Un livre pour mieux comprendre l'empire colonial français

EXTRAIT

M. le président : – L’ordre du jour appelle la suite de la de la discussion du projet de loi portant ouverture au ministre de la Marine et des Colonies, au titre de l’exercice de 1885, d’un crédit extraordinaire de 12190000 francs pour les dépenses occasionnées par les événements de Madagascar. La parole est à M. Jules Ferry.

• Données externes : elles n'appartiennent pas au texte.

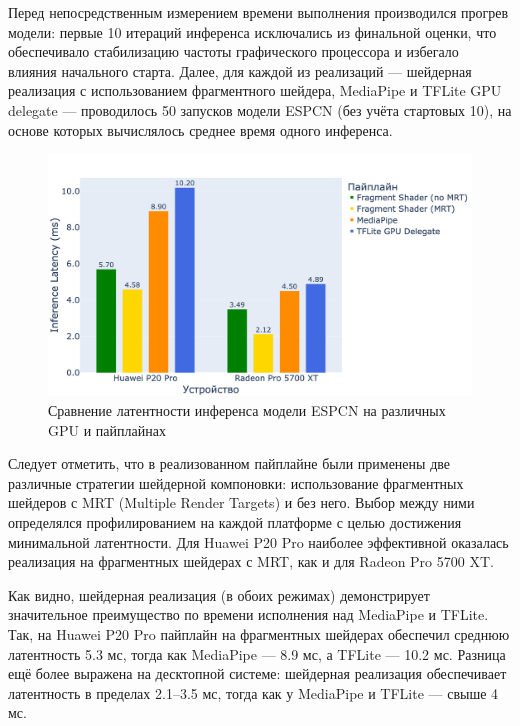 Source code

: \documentclass[a4paper,14pt]{extreport}
\begin{document}
            Перед непосредственным измерением времени выполнения производился прогрев модели: первые 10 итераций инференса исключались из финальной оценки, что обеспечивало стабилизацию частоты графического процессора и избегало влияния начального старта. Далее, для каждой из реализаций — шейдерная реализация с использованием фрагментного шейдера, MediaPipe и TFLite GPU delegate — проводилось 50 запусков модели ESPCN (без учёта стартовых 10), на основе которых вычислялось среднее время одного инференса.

            \begin{figure}[h]
                \vspace*{-15pt}
                \centering
                \includegraphics[width=0.98\linewidth]{images-tests/graphic.png}
                \caption{Сравнение латентности инференса модели ESPCN на различных GPU и пайплайнах}
                \label{ris:graphic}
                \vspace*{20pt}
            \end{figure}
            
            Следует отметить, что в реализованном пайплайне были применены две различные стратегии шейдерной компоновки: использование фрагментных шейдеров с MRT (Multiple Render Targets) и без него. Выбор между ними определялся профилированием на каждой платформе с целью достижения минимальной латентности. Для Huawei P20 Pro наиболее эффективной оказалась реализация на фрагментных шейдерах с MRT, как и для Radeon Pro 5700 XT.
            
            Как видно, шейдерная реализация (в обоих режимах) демонстрирует значительное преимущество по времени исполнения над MediaPipe и TFLite. Так, на Huawei P20 Pro пайплайн на фрагментных шейдерах обеспечил среднюю латентность 5.3 мс, тогда как MediaPipe — 8.9 мс, а TFLite — 10.2 мс. Разница ещё более выражена на десктопной системе: шейдерная реализация обеспечивает латентность в пределах 2.1–3.5 мс, тогда как у MediaPipe и TFLite — свыше 4 мс.
            
\end{document}
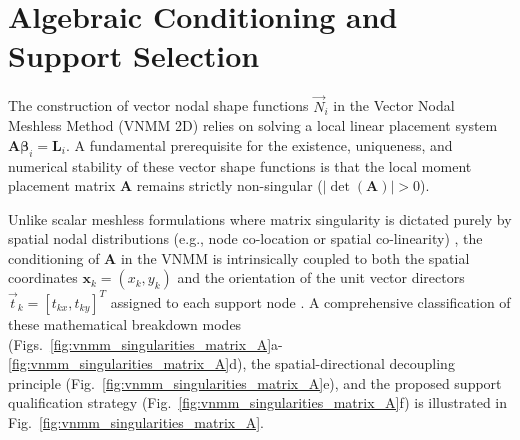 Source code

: \documentclass[preprint,12pt]{elsarticle}
\begin{document}
\section{Algebraic Conditioning and Support Selection}
\label{sec:conditioning}

The construction of vector nodal shape functions $\vec{N}_i$ in the Vector Nodal Meshless Method (VNMM 2D) \cite{ortiz2021nodal, ortiz2023tese} relies on solving a local linear placement system $\mathbf{A} \boldsymbol{\beta}_i = \mathbf{L}_i$. A fundamental prerequisite for the existence, uniqueness, and numerical stability of these vector shape functions is that the local moment placement matrix $\mathbf{A}$ remains strictly non-singular ($|\det(\mathbf{A})| > 0$).

Unlike scalar meshless formulations where matrix singularity is dictated purely by spatial nodal distributions (e.g., node co-location or spatial co-linearity) \cite{lima2017edge}, the conditioning of $\mathbf{A}$ in the VNMM is intrinsically coupled to both the spatial coordinates $\mathbf{x}_k = (x_k, y_k)$ and the orientation of the unit vector directors $\vec{t}_k = [t_{kx}, t_{ky}]^T$ assigned to each support node \cite{ortiz2021nodal, goncalves2025tese}. A comprehensive classification of these mathematical breakdown modes (Figs.~\ref{fig:vnmm_singularities_matrix_A}a-\ref{fig:vnmm_singularities_matrix_A}d), the spatial-directional decoupling principle (Fig.~\ref{fig:vnmm_singularities_matrix_A}e), and the proposed support qualification strategy (Fig.~\ref{fig:vnmm_singularities_matrix_A}f) is illustrated in Fig.~\ref{fig:vnmm_singularities_matrix_A}.
\end{document}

M. Jules Ferry: – Messieurs, bien que j’aie eu souvent l’occasion, pendant les deux années durant lesquelles vous m’avez maintenu votre confiance, de m’expliquer sur les origines, sur la portée, sur le caractère de La Politique coloniale, et particulièrement, à propos de cette affaire de Madagascar, sur les limites que la sagesse et la prudence politiques doivent imposer à notre expansion coloniale, j’ai pensé, et la majorité de la Chambre, par un vote émis hier, et pour lequel je lui exprime ma profonde gratitude, a pensé aussi…
M. Achard: – Il n’y a pas eu d’opposition !
M. le président : – Messieurs, veuillez faire silence.
M. Jules Ferry: – S’il n’y a pas eu d’opposition, ma gratitude n’en est que plus grande…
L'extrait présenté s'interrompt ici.